I have been trying to perform permutation_cluster_1samp_test on my dataset of 30 subjects with their respective power densities across 19 channels. I wish to test the difference between 2 experimental conditions for all the 30 subjects. However, I am a bit sceptical about the way I am using the function. My input data are two 3D arrays(X1, X2), of shape subjects x frequency bins x channels . Here are my questions regarding the analysis.

  1. Does one need to use raw data only e.g. eeglab set files, for the function to detect clusters properly?
  • I have csv files containing the list subjects and their respective spectral powers for each frequency bin and channel that I use to create the 3D arrays.

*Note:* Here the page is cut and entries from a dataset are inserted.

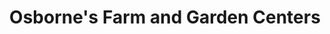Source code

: ---
title: "Osborne's Farm and Garden Centers"
url: /concord/osbornes-farm-and-garden-centers/
shop: garden centre
---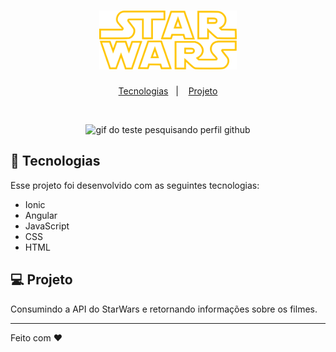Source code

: <h1 align="center">
  <img alt="Logo star wars" title="Logo star wars" src="src/assets/img/title.svg" width="220px" />
</h1>

<p align="center">
  <a href="#-tecnologias">Tecnologias</a>&nbsp;&nbsp;&nbsp;|&nbsp;&nbsp;&nbsp;
  <a href="#-projeto">Projeto</a>
</p>

<br>

<p align="center">
  <img alt="gif do teste pesquisando perfil github" src="https://j.gifs.com/qQZEZG.gif" width="50%">
</p>

## 🚀 Tecnologias

Esse projeto foi desenvolvido com as seguintes tecnologias:

- Ionic
- Angular
- JavaScript
- CSS
- HTML

## 💻 Projeto

Consumindo a API do StarWars e retornando informações sobre os filmes.

---

Feito com ♥ 
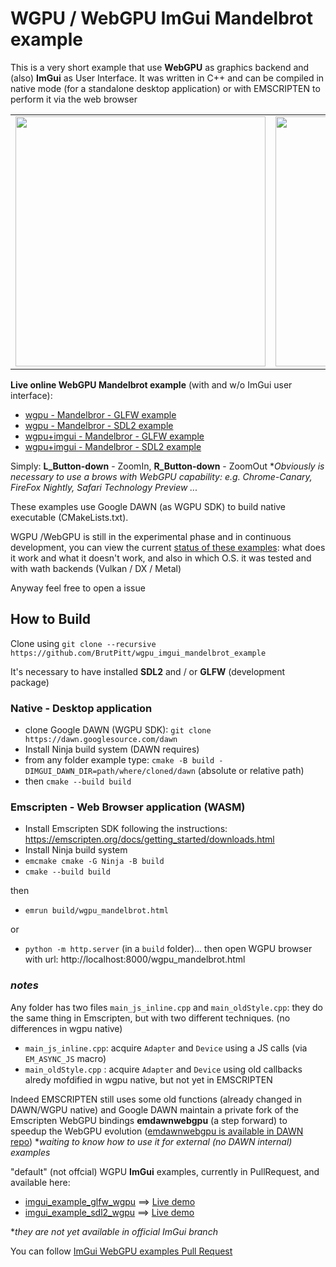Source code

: # WGPU / WebGPU ImGui Mandelbrot example

This is a very short example that use **WebGPU** as graphics backend and (also) **ImGui** as User Interface.
It was written in C++ and can be compiled in native mode (for a standalone desktop application) or with EMSCRIPTEN to perform it via the web browser

<table style="text-align: center; float:center;  width:100%; table-layout: fixed; ">
<tr>
<td align="center">
<img style="height: 400px; width=auto;" src="https://brutpitt.github.io/myRepos/wgpu_examples/screenshots/Screenshot_20250313_052144.png"/></a>
</td>


<td align="center">
<img style="height: 400px; width=auto;" src="https://brutpitt.github.io/myRepos/wgpu_examples/screenshots/Screenshot_20250313_052339.png"/></a>
</td>
</tr> 
</table>


**Live online WebGPU Mandelbrot example** (with and w/o ImGui user interface):
- [wgpu - Mandelbror - GLFW example](https://brutpitt.github.io/myRepos/wgpu_examples/mandel_GLFW/wgpu_mandelbrot.html) 
- [wgpu - Mandelbror - SDL2 example](https://brutpitt.github.io/myRepos/wgpu_examples/mandel_SDL2/wgpu_mandelbrot.html)
- [wgpu+imgui - Mandelbror - GLFW example](https://brutpitt.github.io/myRepos/wgpu_examples/mandel_imgui_GLFW/wgpu_mandelbrot.html) 
- [wgpu+imgui - Mandelbror - SDL2 example](https://brutpitt.github.io/myRepos/wgpu_examples/mandel_imgui_SDL2/wgpu_mandelbrot.html)


Simply: **L_Button-down** - ZoomIn, **R_Button-down** - ZoomOut
**Obviously is necessary to use a brows with WebGPU capability: e.g. Chrome-Canary, FireFox Nightly, Safari Technology Preview ...*

These examples use Google DAWN (as WGPU SDK) to build native executable (CMakeLists.txt). 


WGPU /WebGPU is still in the experimental phase and in continuous development, you can view the current [status of these examples](https://github.com/ocornut/imgui/pull/8381#issuecomment-2696124647): what does it work and what it doesn't work, and also in which O.S. it was tested and with wath backends (Vulkan / DX / Metal)   

Anyway feel free to open a issue

## How to Build

Clone using `git clone --recursive https://github.com/BrutPitt/wgpu_imgui_mandelbrot_example`

It's necessary to have installed **SDL2** and / or **GLFW** (development package)

### Native - Desktop application

- clone Google DAWN (WGPU SDK): `git clone https://dawn.googlesource.com/dawn`
- Install Ninja build system (DAWN requires)
- from any folder example type: `cmake -B build -DIMGUI_DAWN_DIR=path/where/cloned/dawn` (absolute or relative path) 
- then `cmake --build build`

### Emscripten - Web Browser application (WASM)

- Install Emscripten SDK following the instructions: https://emscripten.org/docs/getting_started/downloads.html
- Install Ninja build system 
- `emcmake cmake -G Ninja -B build`
- `cmake --build build`

then

- `emrun build/wgpu_mandelbrot.html`

or

- `python -m http.server` (in a `build` folder)... then open WGPU browser with url: http://localhost:8000/wgpu_mandelbrot.html

### *notes*

Any folder has two files `main_js_inline.cpp` and `main_oldStyle.cpp`: they do the same thing in Emscripten, but with two different techniques. (no differences in wgpu native)
- `main_js_inline.cpp`: acquire `Adapter` and `Device` using a JS calls (via `EM_ASYNC_JS` macro) 
- `main_oldStyle.cpp` : acquire `Adapter` and `Device` using old callbacks alredy mofdified in wgpu native, but not yet in EMSCRIPTEN

Indeed EMSCRIPTEN still uses some old functions (already changed in DAWN/WGPU native) and Google DAWN maintain a private fork of the Emscripten WebGPU bindings **emdawnwebgpu** (a step forward) to speedup the WebGPU evolution ([emdawnwebgpu is available in DAWN repo](https://dawn.googlesource.com/dawn/+/refs/heads/main/src/emdawnwebgpu/)) 
**waiting to know how to use it for external (no DAWN internal) examples*


"default" (not offcial) WGPU **ImGui** examples, currently in PullRequest, and available here: 
- [imgui_example_glfw_wgpu](https://github.com/BrutPitt/imgui/tree/master/examples/example_glfw_wgpu) ==> [Live demo](https://brutpitt.github.io/myRepos/imgui/example_glfw_wgpu/index.html)
- [imgui_example_sdl2_wgpu](https://github.com/BrutPitt/imgui/tree/master/examples/example_sdl2_wgpu) ==> [Live demo](https://brutpitt.github.io/myRepos/imgui/example_sdl2_wgpu/index.html)


**they are not yet available in official ImGui branch*


You can follow [ImGui WebGPU examples Pull Request](https://github.com/ocornut/imgui/pull/8381)










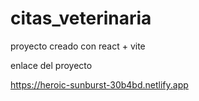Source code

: # citas_veterinaria

proyecto creado con react + vite

enlace del proyecto 

https://heroic-sunburst-30b4bd.netlify.app

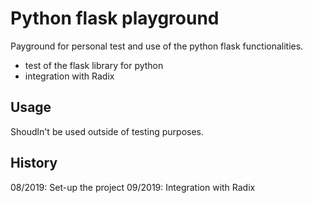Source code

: # Python flask playground

Payground for personal test and use of the python flask functionalities.
+ test of the flask library for python
+ integration with Radix


## Usage

Shoudln't be used outside of testing purposes.

## History

08/2019: Set-up the project
09/2019: Integration with Radix

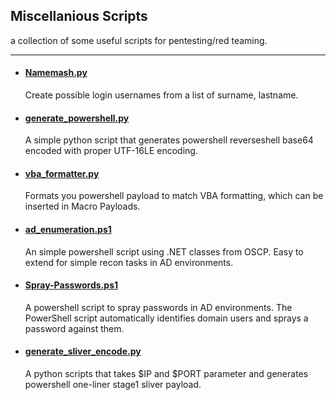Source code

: ## Miscellanious Scripts

a collection of some useful scripts for pentesting/red teaming.

---

- #### [Namemash.py](https://github.com/l4rRyxz/scripts/blob/main/namemash.py)
	Create possible login usernames from a list of surname, lastname.

- #### [generate_powershell.py](https://github.com/l4rRyxz/scripts/blob/main/generate_powershell.py)
	A simple python script that generates powershell reverseshell base64 encoded with proper UTF-16LE encoding.

- #### [vba_formatter.py](https://github.com/l4rRyxz/scripts/blob/main/vba_formatter.py)
	Formats you powershell payload to match VBA formatting, which can be inserted in Macro Payloads.

- #### [ad_enumeration.ps1](https://github.com/l4rRyxz/scripts/blob/main/ad_enumeration.ps1)
	An simple powershell script using .NET classes from OSCP. Easy to extend for simple recon tasks in AD environments.

- #### [Spray-Passwords.ps1](https://github.com/l4rRyxz/scripts/blob/main/Spray-Passwords.ps1)
	A powershell script to spray passwords in AD environments. The PowerShell script automatically identifies domain users and sprays a password against them.

- #### [generate_sliver_encode.py](https://github.com/l4rRyxz/scripts/blob/main/generate_sliver_encode.py)
	A python scripts that takes $IP and $PORT parameter and generates powershell one-liner stage1 sliver payload.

So for the connectivity matrix, I use separate eeglab set file(with the same sensor alignment) to import the channel locations. Is this method acceptable?
  1. Is the clustering always done spatio-temporally? Since the clusters I receive in the end (containing indices of channels and frequency bins) do not replicate the results from a classical t-test. What would be the correct way to form clusters in a spatio-spectral dimension?

  2. I receive 44 clusters in the end, but none of their p-values is less than 0.05. Does that mean that the two conditions are not significantly different from each other? Could changing the threshold yield some significant clusters? Also, What do the detected clusters whose p-values are >>0.05 tell us about the data?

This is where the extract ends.